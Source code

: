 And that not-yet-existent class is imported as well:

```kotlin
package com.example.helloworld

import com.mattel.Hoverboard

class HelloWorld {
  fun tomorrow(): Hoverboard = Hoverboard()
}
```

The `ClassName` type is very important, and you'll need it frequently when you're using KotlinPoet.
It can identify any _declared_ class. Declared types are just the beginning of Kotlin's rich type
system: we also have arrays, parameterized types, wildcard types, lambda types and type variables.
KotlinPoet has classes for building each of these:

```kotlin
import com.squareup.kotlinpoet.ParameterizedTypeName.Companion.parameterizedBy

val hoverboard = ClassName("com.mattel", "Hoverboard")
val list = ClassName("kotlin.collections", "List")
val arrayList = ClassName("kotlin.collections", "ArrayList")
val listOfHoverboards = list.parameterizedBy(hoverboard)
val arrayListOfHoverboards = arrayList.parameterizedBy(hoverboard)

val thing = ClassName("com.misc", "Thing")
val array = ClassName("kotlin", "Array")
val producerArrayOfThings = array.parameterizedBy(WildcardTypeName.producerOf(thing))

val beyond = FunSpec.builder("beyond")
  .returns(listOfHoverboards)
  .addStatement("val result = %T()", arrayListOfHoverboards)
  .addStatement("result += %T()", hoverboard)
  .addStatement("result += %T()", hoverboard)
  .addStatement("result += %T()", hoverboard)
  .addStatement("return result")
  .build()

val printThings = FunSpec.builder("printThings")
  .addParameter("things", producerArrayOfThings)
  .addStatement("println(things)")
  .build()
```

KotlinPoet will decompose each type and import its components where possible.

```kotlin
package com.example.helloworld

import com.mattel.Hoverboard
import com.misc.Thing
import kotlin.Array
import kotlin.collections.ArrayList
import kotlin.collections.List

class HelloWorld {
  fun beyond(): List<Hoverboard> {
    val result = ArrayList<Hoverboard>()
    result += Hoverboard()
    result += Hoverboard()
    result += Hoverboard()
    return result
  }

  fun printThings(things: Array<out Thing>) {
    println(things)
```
—————
EXERCISE BRIEF: The count alone is wanted: how many lines above hold the string "beyond"?

ANSWER TO THIS TASK: 2